- [What to produce] Please print exactly the line containing "#### Issue: Command not found" and every line after it to the end of the records below, and nothing more.

* * * * *

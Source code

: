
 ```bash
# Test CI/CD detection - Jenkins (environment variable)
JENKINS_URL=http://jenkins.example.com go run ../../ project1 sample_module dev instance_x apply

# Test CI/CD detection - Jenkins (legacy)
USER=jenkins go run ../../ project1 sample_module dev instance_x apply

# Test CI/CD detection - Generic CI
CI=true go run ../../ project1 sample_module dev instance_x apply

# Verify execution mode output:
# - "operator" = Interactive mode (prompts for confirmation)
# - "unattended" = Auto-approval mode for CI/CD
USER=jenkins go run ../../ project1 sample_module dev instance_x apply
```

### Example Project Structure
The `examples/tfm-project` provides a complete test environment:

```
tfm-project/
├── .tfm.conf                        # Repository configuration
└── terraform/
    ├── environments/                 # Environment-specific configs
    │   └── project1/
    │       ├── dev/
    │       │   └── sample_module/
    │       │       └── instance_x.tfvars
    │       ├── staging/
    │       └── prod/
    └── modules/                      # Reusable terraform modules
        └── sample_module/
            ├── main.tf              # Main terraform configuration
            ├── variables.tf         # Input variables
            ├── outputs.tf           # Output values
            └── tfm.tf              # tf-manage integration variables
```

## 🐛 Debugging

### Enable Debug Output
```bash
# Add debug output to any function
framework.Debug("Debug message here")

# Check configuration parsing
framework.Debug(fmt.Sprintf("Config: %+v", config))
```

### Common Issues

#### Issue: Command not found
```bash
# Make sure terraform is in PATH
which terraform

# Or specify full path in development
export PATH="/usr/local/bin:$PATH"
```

* * * * *

- [Expected answer]
#### Issue: Command not found
```bash
# Make sure terraform is in PATH
which terraform

# Or specify full path in development
export PATH="/usr/local/bin:$PATH"
```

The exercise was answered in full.